You’ll notice that I have been capitalizing the word Love. This is of course because Paul must be thinking of love as the person of Christ. God is love. Christ is love. The Greeks might see love as a disembodied idea, or force. But we see Love as a person. Someone that came to seek and save us. This is no mere concept. This is our reality- we are loved by the person of Christ.
Some have pointed out that Paul’s descriptors of love in verses 4-7 are the opposites of all the ways the Corinthians were behaving. They were not patient and kind. They did envy and boast. They did insist on their own way, etc. This is of course true. Pastor Tim Keller also points out that the descriptions of love in these verses reflect Christ on the cross, the greatest display of love in history.
- Love is patient or love suffers long – “My God, My God why have you forsaken me?”
- it is not arrogant or rude. It does not insist on its own way; it is not irritable or resentful – “Father forgive them for they know not what they are doing.”
- Love bears all things, believes all things, hopes all things, endures all things. – “Today you will be with me in Paradise.”
This kind of love is what can actually change us. We often try to produce character change through fear and pride. Fear of being punished when we are bad, and gaining pride by being good. “If you steal, you’ll get caught.” Or, “If you don’t steal, you will be a good person.” But all of this is selfish. This is life change from an outside “law,” not from an inner love. This is life change brought about only by restraining sin, not by a heart changed by love and the release of the Spirit of love.
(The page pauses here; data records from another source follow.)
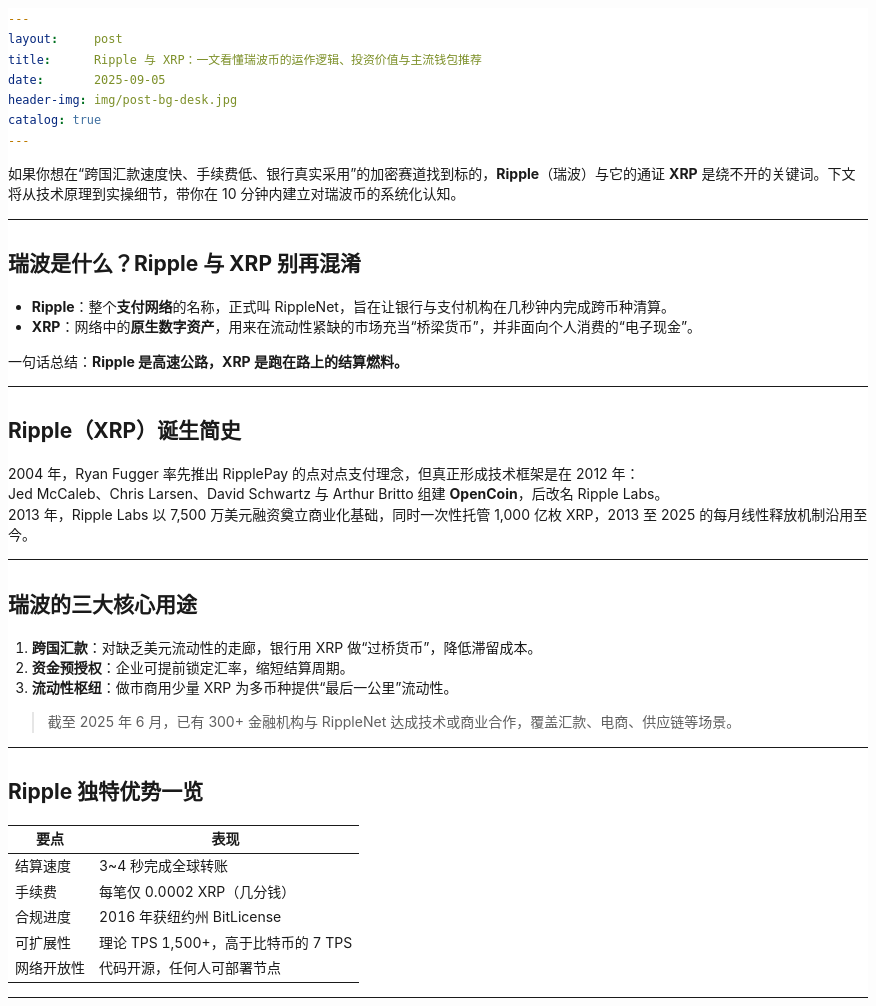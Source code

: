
 ```yaml
---
layout:     post
title:      Ripple 与 XRP：一文看懂瑞波币的运作逻辑、投资价值与主流钱包推荐
date:       2025-09-05
header-img: img/post-bg-desk.jpg
catalog: true
---
```


如果你想在“跨国汇款速度快、手续费低、银行真实采用”的加密赛道找到标的，**Ripple**（瑞波）与它的通证 **XRP** 是绕不开的关键词。下文将从技术原理到实操细节，带你在 10 分钟内建立对瑞波币的系统化认知。

---

## 瑞波是什么？Ripple 与 XRP 别再混淆

- **Ripple**：整个**支付网络**的名称，正式叫 RippleNet，旨在让银行与支付机构在几秒钟内完成跨币种清算。  
- **XRP**：网络中的**原生数字资产**，用来在流动性紧缺的市场充当“桥梁货币”，并非面向个人消费的“电子现金”。

一句话总结：**Ripple 是高速公路，XRP 是跑在路上的结算燃料。**

---

## Ripple（XRP）诞生简史

2004 年，Ryan Fugger 率先推出 RipplePay 的点对点支付理念，但真正形成技术框架是在 2012 年：  
Jed McCaleb、Chris Larsen、David Schwartz 与 Arthur Britto 组建 **OpenCoin**，后改名 Ripple Labs。  
2013 年，Ripple Labs 以 7,500 万美元融资奠立商业化基础，同时一次性托管 1,000 亿枚 XRP，2013 至 2025 的每月线性释放机制沿用至今。

---

## 瑞波的三大核心用途

1. **跨国汇款**：对缺乏美元流动性的走廊，银行用 XRP 做“过桥货币”，降低滞留成本。  
2. **资金预授权**：企业可提前锁定汇率，缩短结算周期。  
3. **流动性枢纽**：做市商用少量 XRP 为多币种提供“最后一公里”流动性。  

> 截至 2025 年 6 月，已有 300+ 金融机构与 RippleNet 达成技术或商业合作，覆盖汇款、电商、供应链等场景。

---

## Ripple 独特优势一览

| 要点       | 表现                     |
|------------|--------------------------|
| 结算速度   | 3~4 秒完成全球转账        |
| 手续费     | 每笔仅 0.0002 XRP（几分钱）|
| 合规进度   | 2016 年获纽约州 BitLicense|
| 可扩展性   | 理论 TPS 1,500+，高于比特币的 7 TPS |
| 网络开放性 | 代码开源，任何人可部署节点 |

---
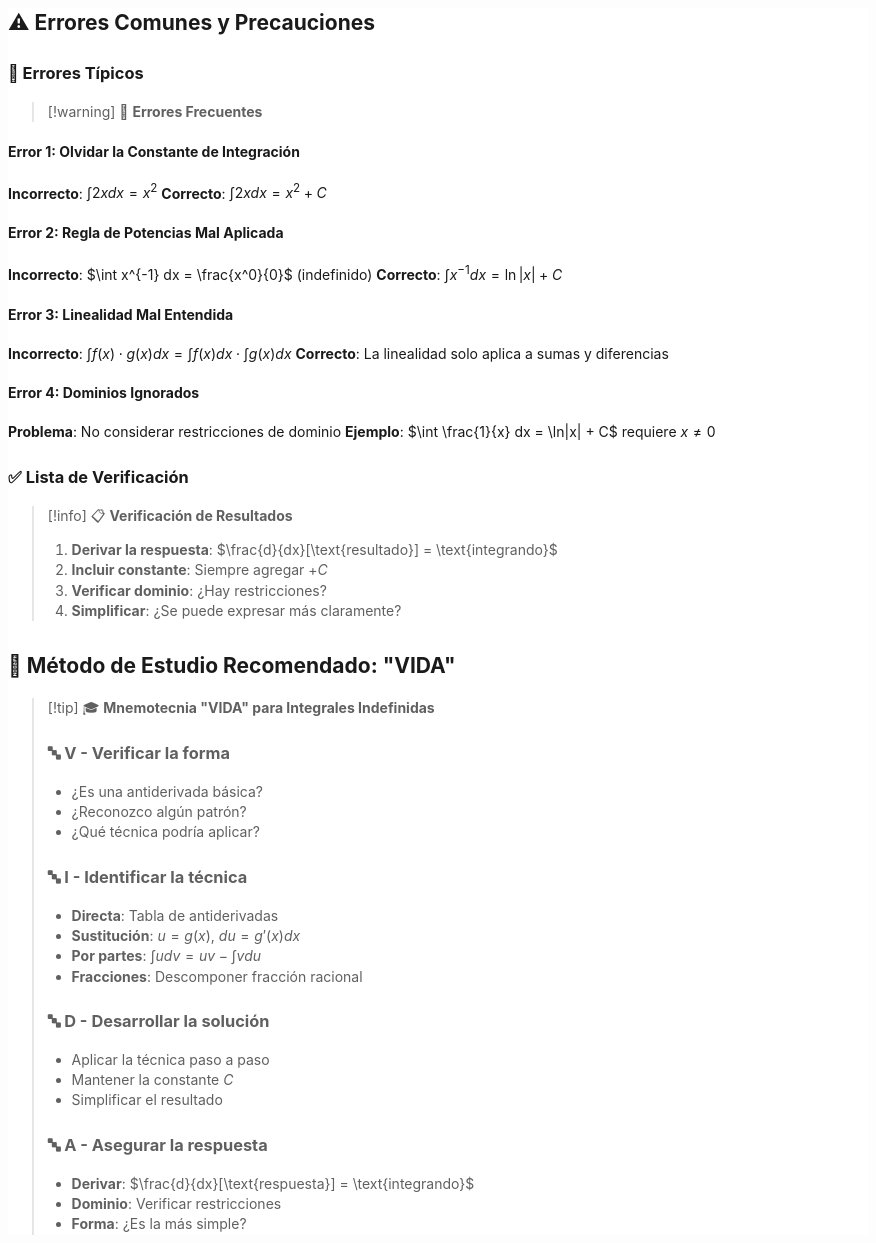 ## ⚠️ Errores Comunes y Precauciones

### 🔴 Errores Típicos

> [!warning] 🚨 **Errores Frecuentes**

#### Error 1: Olvidar la Constante de Integración
**Incorrecto**: $\int 2x dx = x^2$
**Correcto**: $\int 2x dx = x^2 + C$

#### Error 2: Regla de Potencias Mal Aplicada
**Incorrecto**: $\int x^{-1} dx = \frac{x^0}{0}$ (indefinido)
**Correcto**: $\int x^{-1} dx = \ln|x| + C$

#### Error 3: Linealidad Mal Entendida
**Incorrecto**: $\int f(x) \cdot g(x) dx = \int f(x) dx \cdot \int g(x) dx$
**Correcto**: La linealidad solo aplica a sumas y diferencias

#### Error 4: Dominios Ignorados
**Problema**: No considerar restricciones de dominio
**Ejemplo**: $\int \frac{1}{x} dx = \ln|x| + C$ requiere $x \neq 0$

### ✅ Lista de Verificación

> [!info] 📋 **Verificación de Resultados**
> 1. **Derivar la respuesta**: $\frac{d}{dx}[\text{resultado}] = \text{integrando}$
> 2. **Incluir constante**: Siempre agregar $+ C$
> 3. **Verificar dominio**: ¿Hay restricciones?
> 4. **Simplificar**: ¿Se puede expresar más claramente?

## 🧠 Método de Estudio Recomendado: "VIDA"

> [!tip] 🎓 **Mnemotecnia "VIDA" para Integrales Indefinidas**
> 
> ### 🔤 V - Verificar la forma
> - ¿Es una antiderivada básica?
> - ¿Reconozco algún patrón?
> - ¿Qué técnica podría aplicar?
> 
> ### 🔤 I - Identificar la técnica
> - **Directa**: Tabla de antiderivadas
> - **Sustitución**: $u = g(x)$, $du = g'(x)dx$
> - **Por partes**: $\int u dv = uv - \int v du$
> - **Fracciones**: Descomponer fracción racional
> 
> ### 🔤 D - Desarrollar la solución
> - Aplicar la técnica paso a paso
> - Mantener la constante $C$
> - Simplificar el resultado
> 
> ### 🔤 A - Asegurar la respuesta
> - **Derivar**: $\frac{d}{dx}[\text{respuesta}] = \text{integrando}$
> - **Dominio**: Verificar restricciones
> - **Forma**: ¿Es la más simple?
“To live is Christ” is that Love. Love has pursued me and found me. Love has purchased me with his own blood. Love has made me his temple. Love has given to me freely of his cruciform wisdom and power. I am loved. You are loved. The more this most amazing of realities sinks into your heart, the more you will then be released from a life of fear and pride. Love will humble you beyond your pride, and empower you beyond your fear. Now you are ready to love as he loved.
Do you believe you are loved by God? Is the cross only your example of love or is it your power for love? Do you think of Love as the person of Christ that indwells you, or only as something you are supposed to do? Is your behavior motivated by fear and pride or from love? How does your union with Christ prove his unconditional love for you?
*Several of today’s thoughts come from Tim Keller’s Gospel Christianity.